An identical copy of every entry below is the required output.

───── RECORDED INFORMATION ─────

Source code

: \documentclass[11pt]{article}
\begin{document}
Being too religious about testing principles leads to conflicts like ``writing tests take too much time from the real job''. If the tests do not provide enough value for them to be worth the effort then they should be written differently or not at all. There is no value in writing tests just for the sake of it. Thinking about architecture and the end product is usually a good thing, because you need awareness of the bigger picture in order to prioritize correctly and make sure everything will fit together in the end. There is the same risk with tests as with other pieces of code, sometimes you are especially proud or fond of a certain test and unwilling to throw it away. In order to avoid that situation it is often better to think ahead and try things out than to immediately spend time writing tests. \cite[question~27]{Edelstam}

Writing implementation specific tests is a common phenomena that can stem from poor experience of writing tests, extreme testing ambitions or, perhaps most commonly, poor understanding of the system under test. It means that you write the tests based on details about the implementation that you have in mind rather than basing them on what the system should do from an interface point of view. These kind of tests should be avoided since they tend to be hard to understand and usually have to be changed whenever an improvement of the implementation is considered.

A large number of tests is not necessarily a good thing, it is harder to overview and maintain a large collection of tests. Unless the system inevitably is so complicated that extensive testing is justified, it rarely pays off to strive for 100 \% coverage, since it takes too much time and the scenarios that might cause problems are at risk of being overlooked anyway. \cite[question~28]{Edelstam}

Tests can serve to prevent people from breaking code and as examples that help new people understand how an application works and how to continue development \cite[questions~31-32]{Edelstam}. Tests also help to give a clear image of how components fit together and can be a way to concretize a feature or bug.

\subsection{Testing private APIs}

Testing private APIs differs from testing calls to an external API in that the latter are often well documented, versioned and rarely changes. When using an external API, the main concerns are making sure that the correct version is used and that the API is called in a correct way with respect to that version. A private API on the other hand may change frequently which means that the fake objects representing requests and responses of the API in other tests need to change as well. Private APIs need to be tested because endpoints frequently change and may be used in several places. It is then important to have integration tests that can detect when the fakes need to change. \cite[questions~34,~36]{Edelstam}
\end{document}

─────

→ **RESPONSE BELOW**
Source code

: \documentclass[11pt]{article}
\begin{document}
Being too religious about testing principles leads to conflicts like ``writing tests take too much time from the real job''. If the tests do not provide enough value for them to be worth the effort then they should be written differently or not at all. There is no value in writing tests just for the sake of it. Thinking about architecture and the end product is usually a good thing, because you need awareness of the bigger picture in order to prioritize correctly and make sure everything will fit together in the end. There is the same risk with tests as with other pieces of code, sometimes you are especially proud or fond of a certain test and unwilling to throw it away. In order to avoid that situation it is often better to think ahead and try things out than to immediately spend time writing tests. \cite[question~27]{Edelstam}

Writing implementation specific tests is a common phenomena that can stem from poor experience of writing tests, extreme testing ambitions or, perhaps most commonly, poor understanding of the system under test. It means that you write the tests based on details about the implementation that you have in mind rather than basing them on what the system should do from an interface point of view. These kind of tests should be avoided since they tend to be hard to understand and usually have to be changed whenever an improvement of the implementation is considered.

A large number of tests is not necessarily a good thing, it is harder to overview and maintain a large collection of tests. Unless the system inevitably is so complicated that extensive testing is justified, it rarely pays off to strive for 100 \% coverage, since it takes too much time and the scenarios that might cause problems are at risk of being overlooked anyway. \cite[question~28]{Edelstam}

Tests can serve to prevent people from breaking code and as examples that help new people understand how an application works and how to continue development \cite[questions~31-32]{Edelstam}. Tests also help to give a clear image of how components fit together and can be a way to concretize a feature or bug.

\subsection{Testing private APIs}

Testing private APIs differs from testing calls to an external API in that the latter are often well documented, versioned and rarely changes. When using an external API, the main concerns are making sure that the correct version is used and that the API is called in a correct way with respect to that version. A private API on the other hand may change frequently which means that the fake objects representing requests and responses of the API in other tests need to change as well. Private APIs need to be tested because endpoints frequently change and may be used in several places. It is then important to have integration tests that can detect when the fakes need to change. \cite[questions~34,~36]{Edelstam}
\end{document}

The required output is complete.